Saved entries
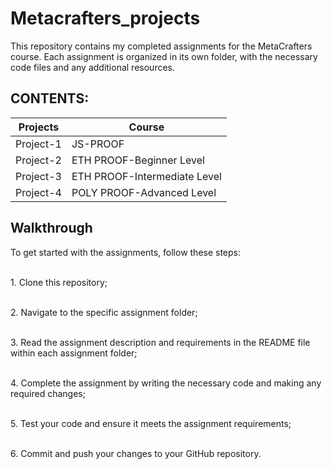 # Metacrafters_projects

This repository contains my completed assignments for the MetaCrafters course. Each assignment is organized in its own folder, with the necessary code files and any additional resources.

## CONTENTS: ##

Projects   | Course
---------- | -------------
Project-1  | JS-PROOF
Project-2  | ETH PROOF-Beginner Level
Project-3  | ETH PROOF-Intermediate Level
Project-4  | POLY PROOF-Advanced Level

## Walkthrough ##
<p>
To get started with the assignments, follow these steps:

<br>1. Clone this repository;
 
<br>2. Navigate to the specific assignment folder;  

<br>3. Read the assignment description and requirements in the README file within each assignment folder;

<br>4. Complete the assignment by writing the necessary code and making any required changes;

<br>5. Test your code and ensure it meets the assignment requirements;

<br>6. Commit and push your changes to your GitHub repository.
</p>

EXERCISE AIM: Look through the entries above. Copy each line in which the string "folder" occurs.

FINISHED EXERCISE:
This repository contains my completed assignments for the MetaCrafters course. Each assignment is organized in its own folder, with the necessary code files and any additional resources.
<br>2. Navigate to the specific assignment folder;  
<br>3. Read the assignment description and requirements in the README file within each assignment folder;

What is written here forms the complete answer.